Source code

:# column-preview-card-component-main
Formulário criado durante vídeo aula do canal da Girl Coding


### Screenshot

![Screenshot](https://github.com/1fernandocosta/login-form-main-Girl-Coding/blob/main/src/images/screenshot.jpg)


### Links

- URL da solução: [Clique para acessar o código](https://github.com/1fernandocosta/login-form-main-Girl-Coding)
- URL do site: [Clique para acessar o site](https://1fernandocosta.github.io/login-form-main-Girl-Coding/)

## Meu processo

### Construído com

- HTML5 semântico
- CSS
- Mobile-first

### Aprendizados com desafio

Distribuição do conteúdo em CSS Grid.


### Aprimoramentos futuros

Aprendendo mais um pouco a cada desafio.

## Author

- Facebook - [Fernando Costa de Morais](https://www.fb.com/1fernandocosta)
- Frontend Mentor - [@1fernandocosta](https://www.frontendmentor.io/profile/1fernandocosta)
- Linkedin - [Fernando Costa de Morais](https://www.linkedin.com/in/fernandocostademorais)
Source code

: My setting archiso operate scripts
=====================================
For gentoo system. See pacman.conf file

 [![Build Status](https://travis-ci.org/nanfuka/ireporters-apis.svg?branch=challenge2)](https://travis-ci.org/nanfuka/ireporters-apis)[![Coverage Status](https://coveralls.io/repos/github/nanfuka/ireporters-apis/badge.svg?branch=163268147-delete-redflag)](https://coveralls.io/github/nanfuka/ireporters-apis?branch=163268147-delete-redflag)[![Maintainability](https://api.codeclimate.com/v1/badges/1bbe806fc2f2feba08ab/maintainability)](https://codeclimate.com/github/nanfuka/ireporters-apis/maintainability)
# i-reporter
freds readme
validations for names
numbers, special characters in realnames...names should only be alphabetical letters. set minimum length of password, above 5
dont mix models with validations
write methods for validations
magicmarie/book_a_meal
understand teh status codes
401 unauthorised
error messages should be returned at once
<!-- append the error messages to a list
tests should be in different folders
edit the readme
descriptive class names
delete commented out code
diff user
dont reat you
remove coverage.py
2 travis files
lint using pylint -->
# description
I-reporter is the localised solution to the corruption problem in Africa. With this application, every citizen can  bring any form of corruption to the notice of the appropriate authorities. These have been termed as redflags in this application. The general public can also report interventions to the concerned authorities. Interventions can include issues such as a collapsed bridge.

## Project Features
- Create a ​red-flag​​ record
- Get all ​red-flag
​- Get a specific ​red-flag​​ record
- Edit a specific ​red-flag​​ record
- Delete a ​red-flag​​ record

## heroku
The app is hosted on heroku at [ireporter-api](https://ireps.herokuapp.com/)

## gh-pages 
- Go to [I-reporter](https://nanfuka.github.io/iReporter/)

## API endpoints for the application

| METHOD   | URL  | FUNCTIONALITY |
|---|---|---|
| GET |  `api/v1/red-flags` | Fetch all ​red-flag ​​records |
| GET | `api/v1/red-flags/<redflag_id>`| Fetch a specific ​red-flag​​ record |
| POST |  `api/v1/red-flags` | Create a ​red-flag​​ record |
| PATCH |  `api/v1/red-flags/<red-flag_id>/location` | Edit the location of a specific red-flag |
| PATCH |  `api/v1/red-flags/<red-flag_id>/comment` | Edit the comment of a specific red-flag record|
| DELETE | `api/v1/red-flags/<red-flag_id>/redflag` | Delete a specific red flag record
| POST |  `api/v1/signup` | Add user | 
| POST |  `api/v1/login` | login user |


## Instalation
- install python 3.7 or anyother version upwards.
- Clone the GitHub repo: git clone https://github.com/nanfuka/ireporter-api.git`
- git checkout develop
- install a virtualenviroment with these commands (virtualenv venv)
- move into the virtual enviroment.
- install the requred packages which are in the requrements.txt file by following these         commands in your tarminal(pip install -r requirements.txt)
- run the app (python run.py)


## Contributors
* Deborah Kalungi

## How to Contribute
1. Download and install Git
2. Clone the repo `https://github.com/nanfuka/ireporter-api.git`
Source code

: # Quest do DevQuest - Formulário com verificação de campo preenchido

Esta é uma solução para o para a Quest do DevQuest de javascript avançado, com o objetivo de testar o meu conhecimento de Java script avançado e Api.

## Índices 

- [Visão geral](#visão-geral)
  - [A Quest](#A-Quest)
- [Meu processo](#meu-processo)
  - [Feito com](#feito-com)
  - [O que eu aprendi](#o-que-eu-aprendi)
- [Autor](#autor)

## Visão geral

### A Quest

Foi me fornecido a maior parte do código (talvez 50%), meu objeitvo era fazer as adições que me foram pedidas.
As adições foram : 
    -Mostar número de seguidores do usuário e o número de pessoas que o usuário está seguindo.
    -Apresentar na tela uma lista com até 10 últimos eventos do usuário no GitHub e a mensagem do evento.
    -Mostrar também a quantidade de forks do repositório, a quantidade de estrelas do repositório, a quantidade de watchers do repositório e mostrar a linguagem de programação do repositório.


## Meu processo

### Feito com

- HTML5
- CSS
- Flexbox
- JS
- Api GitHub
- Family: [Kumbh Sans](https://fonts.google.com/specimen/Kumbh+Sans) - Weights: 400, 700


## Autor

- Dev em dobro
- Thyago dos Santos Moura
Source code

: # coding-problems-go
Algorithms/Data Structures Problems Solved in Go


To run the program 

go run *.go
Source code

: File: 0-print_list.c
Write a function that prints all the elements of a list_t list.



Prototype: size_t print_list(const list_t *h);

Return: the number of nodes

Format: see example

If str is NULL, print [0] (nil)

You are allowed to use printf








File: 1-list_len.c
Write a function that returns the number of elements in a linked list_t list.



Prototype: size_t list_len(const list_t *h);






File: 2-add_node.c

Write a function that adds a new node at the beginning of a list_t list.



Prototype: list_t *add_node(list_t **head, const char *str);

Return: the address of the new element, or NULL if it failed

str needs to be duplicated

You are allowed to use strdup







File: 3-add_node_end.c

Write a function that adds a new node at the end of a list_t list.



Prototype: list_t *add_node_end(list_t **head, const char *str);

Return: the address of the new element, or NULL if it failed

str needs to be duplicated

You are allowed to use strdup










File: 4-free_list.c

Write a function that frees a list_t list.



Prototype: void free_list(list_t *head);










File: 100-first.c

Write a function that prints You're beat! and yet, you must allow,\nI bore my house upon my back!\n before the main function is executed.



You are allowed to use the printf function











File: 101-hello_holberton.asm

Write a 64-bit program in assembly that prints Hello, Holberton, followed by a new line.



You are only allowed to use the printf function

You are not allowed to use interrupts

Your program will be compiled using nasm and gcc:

Work instruction |
Write each line of the data down again exactly as it reads.

Your response |
Source code

:# column-preview-card-component-main
Formulário criado durante vídeo aula do canal da Girl Coding


### Screenshot

![Screenshot](https://github.com/1fernandocosta/login-form-main-Girl-Coding/blob/main/src/images/screenshot.jpg)


### Links

- URL da solução: [Clique para acessar o código](https://github.com/1fernandocosta/login-form-main-Girl-Coding)
- URL do site: [Clique para acessar o site](https://1fernandocosta.github.io/login-form-main-Girl-Coding/)

## Meu processo

### Construído com

- HTML5 semântico
- CSS
- Mobile-first

### Aprendizados com desafio

Distribuição do conteúdo em CSS Grid.


### Aprimoramentos futuros

Aprendendo mais um pouco a cada desafio.

## Author

- Facebook - [Fernando Costa de Morais](https://www.fb.com/1fernandocosta)
- Frontend Mentor - [@1fernandocosta](https://www.frontendmentor.io/profile/1fernandocosta)
- Linkedin - [Fernando Costa de Morais](https://www.linkedin.com/in/fernandocostademorais)
Source code

: My setting archiso operate scripts
=====================================
For gentoo system. See pacman.conf file

 [![Build Status](https://travis-ci.org/nanfuka/ireporters-apis.svg?branch=challenge2)](https://travis-ci.org/nanfuka/ireporters-apis)[![Coverage Status](https://coveralls.io/repos/github/nanfuka/ireporters-apis/badge.svg?branch=163268147-delete-redflag)](https://coveralls.io/github/nanfuka/ireporters-apis?branch=163268147-delete-redflag)[![Maintainability](https://api.codeclimate.com/v1/badges/1bbe806fc2f2feba08ab/maintainability)](https://codeclimate.com/github/nanfuka/ireporters-apis/maintainability)
# i-reporter
freds readme
validations for names
numbers, special characters in realnames...names should only be alphabetical letters. set minimum length of password, above 5
dont mix models with validations
write methods for validations
magicmarie/book_a_meal
understand teh status codes
401 unauthorised
error messages should be returned at once
<!-- append the error messages to a list
tests should be in different folders
edit the readme
descriptive class names
delete commented out code
diff user
dont reat you
remove coverage.py
2 travis files
lint using pylint -->
# description
I-reporter is the localised solution to the corruption problem in Africa. With this application, every citizen can  bring any form of corruption to the notice of the appropriate authorities. These have been termed as redflags in this application. The general public can also report interventions to the concerned authorities. Interventions can include issues such as a collapsed bridge.

## Project Features
- Create a ​red-flag​​ record
- Get all ​red-flag
​- Get a specific ​red-flag​​ record
- Edit a specific ​red-flag​​ record
- Delete a ​red-flag​​ record

## heroku
The app is hosted on heroku at [ireporter-api](https://ireps.herokuapp.com/)

## gh-pages 
- Go to [I-reporter](https://nanfuka.github.io/iReporter/)

## API endpoints for the application

| METHOD   | URL  | FUNCTIONALITY |
|---|---|---|
| GET |  `api/v1/red-flags` | Fetch all ​red-flag ​​records |
| GET | `api/v1/red-flags/<redflag_id>`| Fetch a specific ​red-flag​​ record |
| POST |  `api/v1/red-flags` | Create a ​red-flag​​ record |
| PATCH |  `api/v1/red-flags/<red-flag_id>/location` | Edit the location of a specific red-flag |
| PATCH |  `api/v1/red-flags/<red-flag_id>/comment` | Edit the comment of a specific red-flag record|
| DELETE | `api/v1/red-flags/<red-flag_id>/redflag` | Delete a specific red flag record
| POST |  `api/v1/signup` | Add user | 
| POST |  `api/v1/login` | login user |


## Instalation
- install python 3.7 or anyother version upwards.
- Clone the GitHub repo: git clone https://github.com/nanfuka/ireporter-api.git`
- git checkout develop
- install a virtualenviroment with these commands (virtualenv venv)
- move into the virtual enviroment.
- install the requred packages which are in the requrements.txt file by following these         commands in your tarminal(pip install -r requirements.txt)
- run the app (python run.py)


## Contributors
* Deborah Kalungi

## How to Contribute
1. Download and install Git
2. Clone the repo `https://github.com/nanfuka/ireporter-api.git`
Source code

: # Quest do DevQuest - Formulário com verificação de campo preenchido

Esta é uma solução para o para a Quest do DevQuest de javascript avançado, com o objetivo de testar o meu conhecimento de Java script avançado e Api.

## Índices 

- [Visão geral](#visão-geral)
  - [A Quest](#A-Quest)
- [Meu processo](#meu-processo)
  - [Feito com](#feito-com)
  - [O que eu aprendi](#o-que-eu-aprendi)
- [Autor](#autor)

## Visão geral

### A Quest

Foi me fornecido a maior parte do código (talvez 50%), meu objeitvo era fazer as adições que me foram pedidas.
As adições foram : 
    -Mostar número de seguidores do usuário e o número de pessoas que o usuário está seguindo.
    -Apresentar na tela uma lista com até 10 últimos eventos do usuário no GitHub e a mensagem do evento.
    -Mostrar também a quantidade de forks do repositório, a quantidade de estrelas do repositório, a quantidade de watchers do repositório e mostrar a linguagem de programação do repositório.


## Meu processo

### Feito com

- HTML5
- CSS
- Flexbox
- JS
- Api GitHub
- Family: [Kumbh Sans](https://fonts.google.com/specimen/Kumbh+Sans) - Weights: 400, 700


## Autor

- Dev em dobro
- Thyago dos Santos Moura
Source code

: # coding-problems-go
Algorithms/Data Structures Problems Solved in Go


To run the program 

go run *.go
Source code

: File: 0-print_list.c
Write a function that prints all the elements of a list_t list.



Prototype: size_t print_list(const list_t *h);

Return: the number of nodes

Format: see example

If str is NULL, print [0] (nil)

You are allowed to use printf








File: 1-list_len.c
Write a function that returns the number of elements in a linked list_t list.



Prototype: size_t list_len(const list_t *h);






File: 2-add_node.c

Write a function that adds a new node at the beginning of a list_t list.



Prototype: list_t *add_node(list_t **head, const char *str);

Return: the address of the new element, or NULL if it failed

str needs to be duplicated

You are allowed to use strdup







File: 3-add_node_end.c

Write a function that adds a new node at the end of a list_t list.



Prototype: list_t *add_node_end(list_t **head, const char *str);

Return: the address of the new element, or NULL if it failed

str needs to be duplicated

You are allowed to use strdup










File: 4-free_list.c

Write a function that frees a list_t list.



Prototype: void free_list(list_t *head);










File: 100-first.c

Write a function that prints You're beat! and yet, you must allow,\nI bore my house upon my back!\n before the main function is executed.



You are allowed to use the printf function











File: 101-hello_holberton.asm

Write a 64-bit program in assembly that prints Hello, Holberton, followed by a new line.



You are only allowed to use the printf function

You are not allowed to use interrupts

Your program will be compiled using nasm and gcc:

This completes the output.